[Extracted information]:
BEGIN
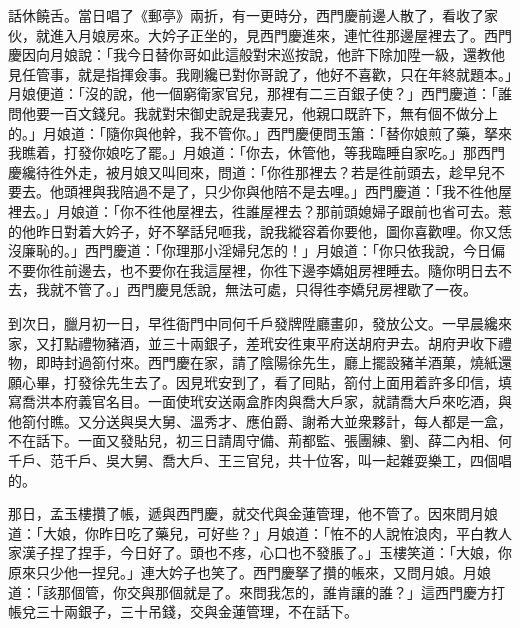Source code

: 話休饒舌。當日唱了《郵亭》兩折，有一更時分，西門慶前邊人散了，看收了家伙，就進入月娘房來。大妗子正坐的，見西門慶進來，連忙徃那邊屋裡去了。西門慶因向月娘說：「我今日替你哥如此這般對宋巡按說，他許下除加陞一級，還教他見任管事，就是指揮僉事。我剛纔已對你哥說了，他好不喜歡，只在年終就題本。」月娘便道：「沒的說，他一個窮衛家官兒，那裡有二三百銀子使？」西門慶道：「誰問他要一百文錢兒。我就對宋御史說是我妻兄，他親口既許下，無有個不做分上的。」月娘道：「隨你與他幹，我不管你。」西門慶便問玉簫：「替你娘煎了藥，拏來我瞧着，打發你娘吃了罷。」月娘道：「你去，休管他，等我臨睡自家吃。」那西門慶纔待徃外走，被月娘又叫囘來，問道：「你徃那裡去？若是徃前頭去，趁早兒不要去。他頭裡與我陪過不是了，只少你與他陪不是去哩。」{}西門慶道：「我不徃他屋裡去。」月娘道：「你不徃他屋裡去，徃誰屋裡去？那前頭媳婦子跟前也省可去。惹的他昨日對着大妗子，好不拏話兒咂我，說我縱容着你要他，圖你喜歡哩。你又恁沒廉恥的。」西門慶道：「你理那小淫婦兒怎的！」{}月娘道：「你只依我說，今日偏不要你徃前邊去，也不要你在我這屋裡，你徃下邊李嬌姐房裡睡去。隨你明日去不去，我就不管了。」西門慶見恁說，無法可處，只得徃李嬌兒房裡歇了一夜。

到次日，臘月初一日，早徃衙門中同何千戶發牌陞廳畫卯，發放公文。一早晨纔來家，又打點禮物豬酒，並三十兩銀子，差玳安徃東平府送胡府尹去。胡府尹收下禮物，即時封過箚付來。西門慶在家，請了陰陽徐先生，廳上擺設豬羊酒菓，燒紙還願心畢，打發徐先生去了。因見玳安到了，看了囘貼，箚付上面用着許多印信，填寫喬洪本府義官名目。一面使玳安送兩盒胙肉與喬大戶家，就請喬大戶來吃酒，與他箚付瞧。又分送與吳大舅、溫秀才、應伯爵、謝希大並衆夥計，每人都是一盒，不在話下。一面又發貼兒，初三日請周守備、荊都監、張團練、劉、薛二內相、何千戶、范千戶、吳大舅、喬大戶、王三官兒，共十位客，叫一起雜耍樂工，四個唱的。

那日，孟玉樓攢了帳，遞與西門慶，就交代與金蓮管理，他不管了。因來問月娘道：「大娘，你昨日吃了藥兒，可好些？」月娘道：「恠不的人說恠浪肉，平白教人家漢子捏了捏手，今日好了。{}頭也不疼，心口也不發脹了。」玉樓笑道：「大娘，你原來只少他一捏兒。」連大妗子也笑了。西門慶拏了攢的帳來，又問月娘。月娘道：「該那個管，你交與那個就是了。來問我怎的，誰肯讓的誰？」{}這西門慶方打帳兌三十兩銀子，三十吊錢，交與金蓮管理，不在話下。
END
BEGIN
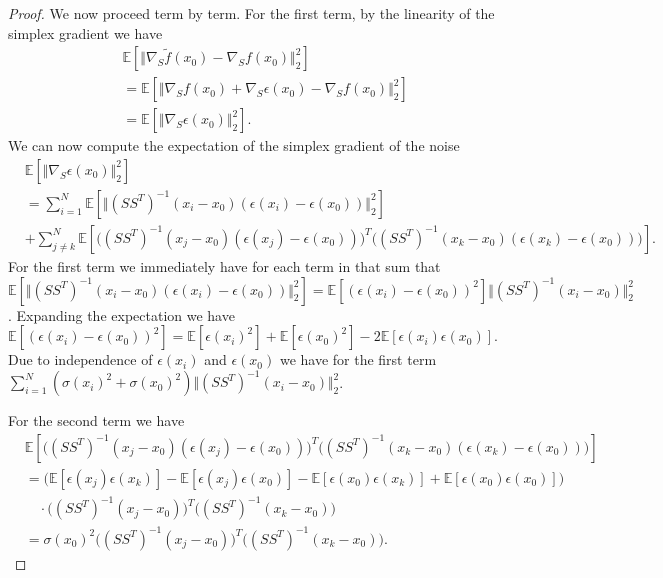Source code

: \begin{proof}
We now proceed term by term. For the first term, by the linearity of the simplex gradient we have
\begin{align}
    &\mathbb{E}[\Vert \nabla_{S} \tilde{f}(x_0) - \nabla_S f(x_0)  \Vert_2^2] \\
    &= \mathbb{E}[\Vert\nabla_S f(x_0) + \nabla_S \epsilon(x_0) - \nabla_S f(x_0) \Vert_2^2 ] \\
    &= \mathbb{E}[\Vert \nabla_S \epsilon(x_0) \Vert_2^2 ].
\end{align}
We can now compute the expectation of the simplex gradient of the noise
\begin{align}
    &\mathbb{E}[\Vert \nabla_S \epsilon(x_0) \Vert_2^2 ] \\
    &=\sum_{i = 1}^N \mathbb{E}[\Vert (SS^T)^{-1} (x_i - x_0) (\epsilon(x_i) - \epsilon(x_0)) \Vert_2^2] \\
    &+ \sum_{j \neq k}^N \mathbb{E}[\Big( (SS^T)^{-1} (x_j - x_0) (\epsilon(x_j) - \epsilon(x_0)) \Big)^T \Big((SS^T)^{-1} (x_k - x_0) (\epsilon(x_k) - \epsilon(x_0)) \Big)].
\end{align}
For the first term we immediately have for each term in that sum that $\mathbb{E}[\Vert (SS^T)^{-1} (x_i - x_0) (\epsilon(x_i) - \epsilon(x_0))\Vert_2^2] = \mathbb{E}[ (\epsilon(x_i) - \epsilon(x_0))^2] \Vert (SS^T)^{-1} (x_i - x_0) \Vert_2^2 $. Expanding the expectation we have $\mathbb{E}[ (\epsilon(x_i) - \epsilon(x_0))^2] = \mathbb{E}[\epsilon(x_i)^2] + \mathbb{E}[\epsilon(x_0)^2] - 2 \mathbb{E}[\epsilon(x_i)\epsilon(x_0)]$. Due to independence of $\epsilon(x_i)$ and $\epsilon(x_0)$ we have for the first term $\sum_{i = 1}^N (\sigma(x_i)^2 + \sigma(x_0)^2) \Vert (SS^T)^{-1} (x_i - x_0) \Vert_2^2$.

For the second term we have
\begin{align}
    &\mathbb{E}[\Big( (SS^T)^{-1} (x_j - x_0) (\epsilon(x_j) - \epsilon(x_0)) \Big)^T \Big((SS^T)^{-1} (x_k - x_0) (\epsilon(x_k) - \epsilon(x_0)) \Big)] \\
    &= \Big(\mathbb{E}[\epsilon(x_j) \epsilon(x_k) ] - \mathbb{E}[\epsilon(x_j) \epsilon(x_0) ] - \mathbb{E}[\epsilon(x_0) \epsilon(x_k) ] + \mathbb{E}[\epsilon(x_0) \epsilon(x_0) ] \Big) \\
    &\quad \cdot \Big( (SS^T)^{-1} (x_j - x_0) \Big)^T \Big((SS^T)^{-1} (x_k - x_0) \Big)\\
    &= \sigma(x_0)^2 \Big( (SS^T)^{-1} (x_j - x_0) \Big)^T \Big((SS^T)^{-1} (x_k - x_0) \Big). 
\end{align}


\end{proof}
END
In the entries above, the lines from the one bearing "- \epsilon(x_0)) \Big)] \\" up to and including the one bearing "- x_0) \Big)\\" should be transcribed exactly; no other line is wanted.

[Solution to the problem]:
    &\mathbb{E}[\Big( (SS^T)^{-1} (x_j - x_0) (\epsilon(x_j) - \epsilon(x_0)) \Big)^T \Big((SS^T)^{-1} (x_k - x_0) (\epsilon(x_k) - \epsilon(x_0)) \Big)] \\
    &= \Big(\mathbb{E}[\epsilon(x_j) \epsilon(x_k) ] - \mathbb{E}[\epsilon(x_j) \epsilon(x_0) ] - \mathbb{E}[\epsilon(x_0) \epsilon(x_k) ] + \mathbb{E}[\epsilon(x_0) \epsilon(x_0) ] \Big) \\
    &\quad \cdot \Big( (SS^T)^{-1} (x_j - x_0) \Big)^T \Big((SS^T)^{-1} (x_k - x_0) \Big)\\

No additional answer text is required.